■ THE TASK
Repeat the entries exactly as they appear.

** Opening DATA SUPPLIED block **

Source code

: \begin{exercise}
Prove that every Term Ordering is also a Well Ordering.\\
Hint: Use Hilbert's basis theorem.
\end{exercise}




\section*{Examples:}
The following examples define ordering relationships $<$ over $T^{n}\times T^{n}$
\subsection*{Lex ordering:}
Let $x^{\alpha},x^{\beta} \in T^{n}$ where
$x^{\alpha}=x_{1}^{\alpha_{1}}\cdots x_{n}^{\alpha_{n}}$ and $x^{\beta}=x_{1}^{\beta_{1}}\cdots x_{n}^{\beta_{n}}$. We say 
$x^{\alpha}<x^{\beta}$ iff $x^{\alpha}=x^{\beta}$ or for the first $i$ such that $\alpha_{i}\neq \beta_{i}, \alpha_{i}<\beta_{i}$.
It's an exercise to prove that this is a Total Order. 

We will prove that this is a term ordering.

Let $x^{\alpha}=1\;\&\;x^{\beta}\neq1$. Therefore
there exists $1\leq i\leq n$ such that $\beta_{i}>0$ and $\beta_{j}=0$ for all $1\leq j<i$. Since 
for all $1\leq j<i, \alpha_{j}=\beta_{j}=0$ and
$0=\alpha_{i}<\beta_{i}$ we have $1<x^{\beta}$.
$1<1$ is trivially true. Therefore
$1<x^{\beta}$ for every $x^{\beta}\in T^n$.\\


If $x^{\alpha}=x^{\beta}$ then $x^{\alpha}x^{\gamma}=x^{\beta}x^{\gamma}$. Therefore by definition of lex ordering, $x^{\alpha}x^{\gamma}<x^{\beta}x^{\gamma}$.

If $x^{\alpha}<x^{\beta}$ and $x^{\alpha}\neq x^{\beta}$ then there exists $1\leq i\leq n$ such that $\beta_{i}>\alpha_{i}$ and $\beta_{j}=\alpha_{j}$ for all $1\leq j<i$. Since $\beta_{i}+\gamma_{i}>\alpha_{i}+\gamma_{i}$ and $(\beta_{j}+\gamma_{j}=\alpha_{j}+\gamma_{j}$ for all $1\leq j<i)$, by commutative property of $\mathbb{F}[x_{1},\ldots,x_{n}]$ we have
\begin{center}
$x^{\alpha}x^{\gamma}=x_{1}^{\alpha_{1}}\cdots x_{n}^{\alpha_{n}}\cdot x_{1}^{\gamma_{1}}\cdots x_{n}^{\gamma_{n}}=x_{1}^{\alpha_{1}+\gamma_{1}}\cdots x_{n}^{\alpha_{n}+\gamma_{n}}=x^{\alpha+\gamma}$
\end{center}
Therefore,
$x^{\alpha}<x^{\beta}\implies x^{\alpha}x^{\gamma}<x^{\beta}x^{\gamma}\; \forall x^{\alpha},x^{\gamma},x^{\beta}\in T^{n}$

** Closing DATA SUPPLIED block **

■ WRITTEN RESPONSE
Source code

: \begin{exercise}
Prove that every Term Ordering is also a Well Ordering.\\
Hint: Use Hilbert's basis theorem.
\end{exercise}




\section*{Examples:}
The following examples define ordering relationships $<$ over $T^{n}\times T^{n}$
\subsection*{Lex ordering:}
Let $x^{\alpha},x^{\beta} \in T^{n}$ where
$x^{\alpha}=x_{1}^{\alpha_{1}}\cdots x_{n}^{\alpha_{n}}$ and $x^{\beta}=x_{1}^{\beta_{1}}\cdots x_{n}^{\beta_{n}}$. We say 
$x^{\alpha}<x^{\beta}$ iff $x^{\alpha}=x^{\beta}$ or for the first $i$ such that $\alpha_{i}\neq \beta_{i}, \alpha_{i}<\beta_{i}$.
It's an exercise to prove that this is a Total Order. 

We will prove that this is a term ordering.

Let $x^{\alpha}=1\;\&\;x^{\beta}\neq1$. Therefore
there exists $1\leq i\leq n$ such that $\beta_{i}>0$ and $\beta_{j}=0$ for all $1\leq j<i$. Since 
for all $1\leq j<i, \alpha_{j}=\beta_{j}=0$ and
$0=\alpha_{i}<\beta_{i}$ we have $1<x^{\beta}$.
$1<1$ is trivially true. Therefore
$1<x^{\beta}$ for every $x^{\beta}\in T^n$.\\


If $x^{\alpha}=x^{\beta}$ then $x^{\alpha}x^{\gamma}=x^{\beta}x^{\gamma}$. Therefore by definition of lex ordering, $x^{\alpha}x^{\gamma}<x^{\beta}x^{\gamma}$.

If $x^{\alpha}<x^{\beta}$ and $x^{\alpha}\neq x^{\beta}$ then there exists $1\leq i\leq n$ such that $\beta_{i}>\alpha_{i}$ and $\beta_{j}=\alpha_{j}$ for all $1\leq j<i$. Since $\beta_{i}+\gamma_{i}>\alpha_{i}+\gamma_{i}$ and $(\beta_{j}+\gamma_{j}=\alpha_{j}+\gamma_{j}$ for all $1\leq j<i)$, by commutative property of $\mathbb{F}[x_{1},\ldots,x_{n}]$ we have
\begin{center}
$x^{\alpha}x^{\gamma}=x_{1}^{\alpha_{1}}\cdots x_{n}^{\alpha_{n}}\cdot x_{1}^{\gamma_{1}}\cdots x_{n}^{\gamma_{n}}=x_{1}^{\alpha_{1}+\gamma_{1}}\cdots x_{n}^{\alpha_{n}+\gamma_{n}}=x^{\alpha+\gamma}$
\end{center}
Therefore,
$x^{\alpha}<x^{\beta}\implies x^{\alpha}x^{\gamma}<x^{\beta}x^{\gamma}\; \forall x^{\alpha},x^{\gamma},x^{\beta}\in T^{n}$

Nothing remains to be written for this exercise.